PRIMARY OUTCOME MEASURE: 30-DAY ALL-CAUSE MORTALITY

The primary outcome of 30-day all-cause mortality occurred in 43.8% (7/17) of patients randomised to the VA-ECMO group and in 61.1% (11/18) of patients randomised to standard therapy (HR 0.56, 95% CI: 0.21-1.45; p=0.22) (Figure 2).

The primary outcome was also numerically lower in the as-treated analysis (HR 0.40, 95% CI: 0.13-1.26; p=0.105) (Supplementary Figure 2).

Figure 2. Primary endpoint of 30-day all-cause mortality − intention-to-treat analysis. CI: confidence interval; VA-ECMO: venoarterial extracorporeal membrane oxygenation

SECONDARY OUTCOME MEASURES

The secondary in-hospital outcomes are described in Table 2.

There were numerically lower rates of all-cause and cardiovascular death, ischaemic stroke, recurrent MI and acute kidney injury in patients randomised to VA-ECMO. In contrast, and as expected given the additional procedural nature of VA-ECMO, a numerically higher number of vascular complications and major bleeding events were observed in patients randomised to the VA-ECMO group. In terms of non-cardiovascular death, the predominant cause of death in both groups was from hypoxic brain injury (Supplementary Table 4).

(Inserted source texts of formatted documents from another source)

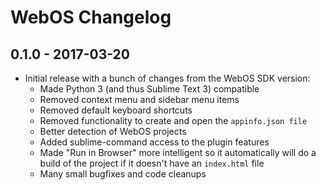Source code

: # WebOS Changelog

## 0.1.0 - 2017-03-20
* Initial release with a bunch of changes from the WebOS SDK version:
    - Made Python 3 (and thus Sublime Text 3) compatible
    - Removed context menu and sidebar menu items
    - Removed default keyboard shortcuts
    - Removed functionality to create and open the `appinfo.json file`
    - Better detection of WebOS projects
    - Added sublime-command access to the plugin features
    - Made "Run in Browser" more intelligent so it automatically will do a build of the project if it doesn't have an `index.html` file
    - Many small bugfixes and code cleanups
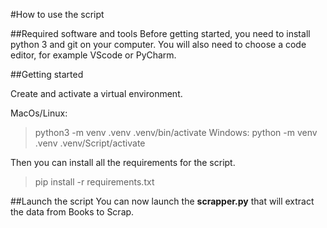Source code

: #How to use the script

##Required software and tools
Before getting started, you need to install python 3 and git on your computer. 
You will also need to choose a code editor, for example VScode or PyCharm. 

##Getting started

Create and activate a virtual environment.

MacOs/Linux:
> python3 -m venv .venv
> .venv/bin/activate
Windows:
> python -m venv .venv
> .venv/Script/activate

Then you can install all the requirements for the script.
> pip install -r requirements.txt

##Launch the script
You can now launch the **scrapper.py** that will extract the data from Books to Scrap.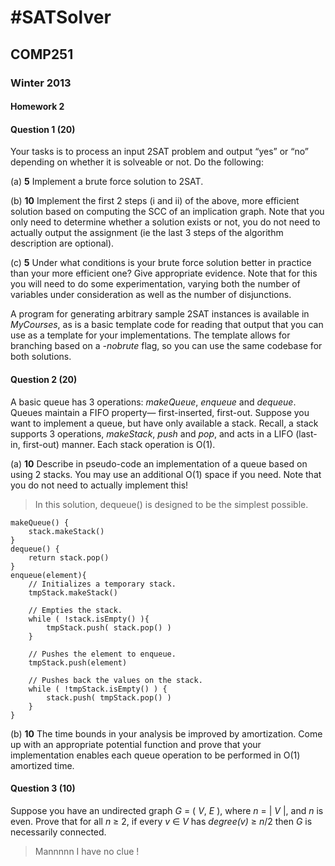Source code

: #SATSolver
=============

## COMP251

### Winter 2013

#### Homework 2


#### Question 1 (**20**)

Your tasks is to process an input 2SAT problem and output “yes” or “no” depending on whether it is
solveable or not. Do the following:


(a) **5** Implement a brute force solution to 2SAT.

(b) **10** Implement the first 2 steps (i and ii) of the above, more efficient solution based on computing the SCC of an implication graph. Note that you only need to determine whether a solution exists or not, you do not need to actually output the assignment (ie the last 3 steps of the algorithm description are optional).

(c) **5** Under what conditions is your brute force solution better in practice than your more efficient one?
Give appropriate evidence. Note that for this you will need to do some experimentation, varying both the number of variables under consideration as well as the number of disjunctions.

A program for generating arbitrary sample 2SAT instances is available in *MyCourses*, as is a basic template code for reading that output that you can use as a template for your implementations. The template allows for branching based on a *-nobrute* flag, so you can use the same codebase for both solutions.


#### Question 2 (**20**)


A basic queue has 3 operations: *makeQueue*, *enqueue* and *dequeue*. Queues maintain a FIFO property—
first-inserted, first-out.
Suppose you want to implement a queue, but have only available a stack. Recall, a stack supports 3 operations, *makeStack*, *push* and *pop*, and acts in a LIFO (last-in, first-out) manner. Each stack operation is O(1).


(a) **10** Describe in pseudo-code an implementation of a queue based on using 2 stacks. You may use an additional O(1) space if you need. Note that you do not need to actually implement this!

> In this solution, dequeue() is designed to be the simplest possible.

	makeQueue() {
		stack.makeStack()
	}	
	dequeue() {
		return stack.pop()
	}
	enqueue(element){
		// Initializes a temporary stack.
		tmpStack.makeStack()
		
		// Empties the stack.
		while ( !stack.isEmpty() ){
			tmpStack.push( stack.pop() )
		}
		
		// Pushes the element to enqueue.
		tmpStack.push(element)
		
		// Pushes back the values on the stack.
		while ( !tmpStack.isEmpty() ) {
			stack.push( tmpStack.pop() )
		}
	}




(b) **10** The time bounds in your analysis be improved by amortization. Come up with an appropriate potential function and prove that your implementation enables each queue operation to be performed in O(1) amortized time.


#### Question 3 (**10**)


Suppose you have an undirected graph *G* = ( *V*, *E* ), where *n* = | *V* |, and *n* is even. Prove that for all *n* ≥ 2, if every *v* ∈ *V* has *degree(v)* ≥ *n*/2 then *G* is necessarily connected.

> Mannnnn I have no clue !


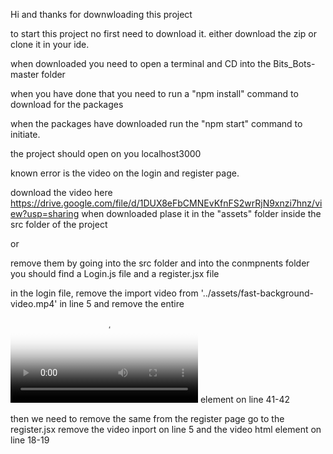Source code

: Hi and thanks for downwloading this project

to start this project no first need to download it. either download the zip or clone it in your ide.

when downloaded you need to open a terminal and CD into the Bits_Bots-master folder

when you have done that you need to run a "npm install" command to download for the packages

when the packages have downloaded run the "npm start" command to initiate.

the project should open on you localhost3000

known error is the video on the login and register page.

download the video here https://drive.google.com/file/d/1DUX8eFbCMNEvKfnFS2wrRjN9xnzi7hnz/view?usp=sharing 
when downloaded plase it in the "assets" folder inside the src folder of the project

or

remove them by going into the src folder and into the conmpnents folder you should find a Login.js file and a register.jsx file

in the login file, remove the import video from '../assets/fast-background-video.mp4' in line 5 and remove the entire <video src={video} poster={posterimg} autoPlay={true} loop={true} >
        </video> element on line 41-42
        
then we need to remove the same from the register page
go to the register.jsx 
remove the video inport on line 5 and the video html element on line 18-19
        
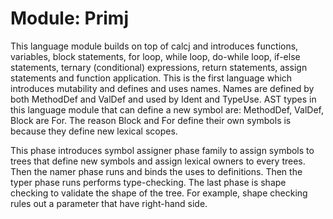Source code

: # Module: Primj

This language module builds on top of calcj and introduces functions,
variables, block statements, for loop, while loop, do-while loop, if-else
statements, ternary (conditional) expressions, return statements, assign
statements and function application. This is the first language which
introduces mutability and defines and uses names. Names are defined by both
MethodDef and ValDef and used by Ident and TypeUse. AST types in this language
module that can define a new symbol are: MethodDef, ValDef, Block are For. The
reason Block and For define their own symbols is because they define new
lexical scopes.

This phase introduces symbol assigner phase family to assign symbols to trees
that define new symbols and assign lexical owners to every trees. Then the
namer phase runs and binds the uses to definitions. Then the typer phase runs
performs type-checking. The last phase is shape checking to validate the shape
of the tree. For example, shape checking rules out a parameter that have
right-hand side.


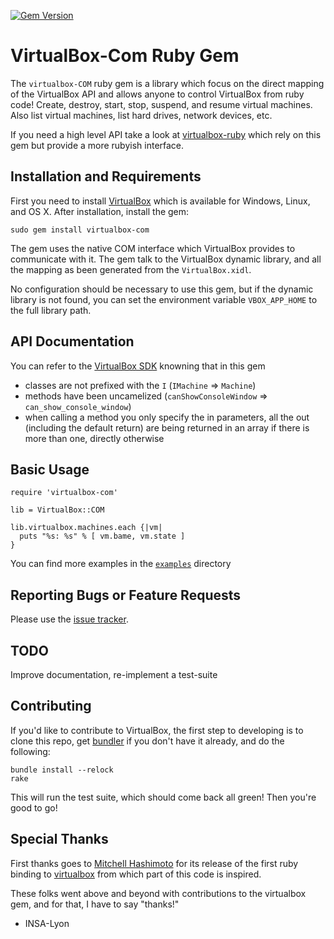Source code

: [![Gem Version](https://badge.fury.io/rb/virtualbox-com.png)](http://badge.fury.io/rb/virtualbox-com)

# VirtualBox-Com Ruby Gem

The `virtualbox-COM` ruby gem is a library which focus on the
direct mapping of the VirtualBox API and allows anyone to control
VirtualBox from ruby code! Create, destroy, start, stop, suspend, and
resume virtual machines.  Also list virtual machines, list hard
drives, network devices, etc.

If you need a high level API take a look at
[virtualbox-ruby](https://github.com/sdalu/virtualbox-ruby) which 
rely on this gem but provide a more rubyish interface.


## Installation and Requirements

First you need to install [VirtualBox](http://www.virtualbox.org/)
which is available for Windows, Linux, and OS X. After installation,
install the gem:

    sudo gem install virtualbox-com

The gem uses the native COM interface which VirtualBox provides to
communicate with it. The gem talk to the VirtualBox dynamic library,
and all the mapping as been generated from the `VirtualBox.xidl`.

No configuration should be necessary to use this gem, but if
the dynamic library is not found, you can set the environment
variable `VBOX_APP_HOME` to the full library path.


## API Documentation

You can refer to the [VirtualBox SDK](https://www.virtualbox.org/sdkref/annotated.html)
knowning that in this gem
* classes are not prefixed with the `I` (`IMachine` => `Machine`)
* methods have been uncamelized (`canShowConsoleWindow` => `can_show_console_window`)
* when calling a method you only specify the in parameters, all the out (including the default return)
  are being returned in an array if there is more than one, directly otherwise


## Basic Usage
    require 'virtualbox-com'
    
    lib = VirtualBox::COM
    
    lib.virtualbox.machines.each {|vm|
      puts "%s: %s" % [ vm.bame, vm.state ]
    }
    
You can find more examples in the [`examples`](examples) directory


## Reporting Bugs or Feature Requests

Please use the [issue tracker](https://github.com/sdalu/virtualbox-com/issues).


## TODO

Improve documentation, re-implement a test-suite


## Contributing

If you'd like to contribute to VirtualBox, the first step to developing is to
clone this repo, get [bundler](http://github.com/carlhuda/bundler) if you
don't have it already, and do the following:

    bundle install --relock
    rake

This will run the test suite, which should come back all green! Then
you're good to go!


## Special Thanks

First thanks goes to [Mitchell Hashimoto](https://github.com/mitchellh) for 
its release of the first ruby binding to [virtualbox](https://github.com/mitchellh/virtualbox) 
from which part of this code is inspired.

These folks went above and beyond with contributions to the virtualbox gem, and
for that, I have to say "thanks!"
* INSA-Lyon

There was a noticeably higher rate of failure of discharge from primary admission at 30 days with those patients randomised to standard therapy (83.3% compared with 57.1% in the VA-ECMO group). Left ventricular function assessment at 30 days is summarised in Supplementary Appendix 3.

Table 2. In-hospital outcomes − intention-to-treat analysis.

	Standard therapy	VA-ECMO + standard therapy
Total number of patients	18	17
All-cause death	13/18 (72)	7/14 (50)
CV death	6/18 (33)	2/14 (14)
Stroke	2/18 (11)	0/14 (0)
Ischaemic stroke	2/18 (11)	0/14 (0)
Recurrent myocardial infarction	2/18 (11)	0/14 (0)
Major bleeding (BARC 3-5)	1/18 (6)	5/14 (36)
Escalation to other (non-VA-ECMO) support device for refractory shock	1/6 (17)	0/5 (0)
Escalation to VA-ECMO (crossover)	1/18 (6)	NA
Any vascular complications	0/18 (0)	3/14 (21)
Acute kidney injury	8/18 (44)	4/14 (29)
Failure of discharge from primary admission	15/18 (83)	8/14 (57)
Data are N or n/N (%). Percentages are Kaplan-Meier or cumulative incidence estimates. BARC: Bleeding Academic Research Consortium; CV: cardiovascular; VA-ECMO: venoarterial extracorporeal membrane oxygenation

Quality-of-life OUTCOMES AT 30 DAYS POST-DISCHARGE

There were a limited number of EQ-5D-3L questionnaires completed at 30 days in both the standard therapy (n=2) and VA-ECMO (n=4) groups. The responses are summarised in Supplementary Table 5. Among the EQ-5D-3L respondents, in the standard therapy group, there were no reported problems with mobility, self-care, or usual activities at 30 days, while half of the respondents from the VA-ECMO group reported some difficulties in these domains at 30 days. Similar responses for anxiety/depression were reported at 30 days in both groups.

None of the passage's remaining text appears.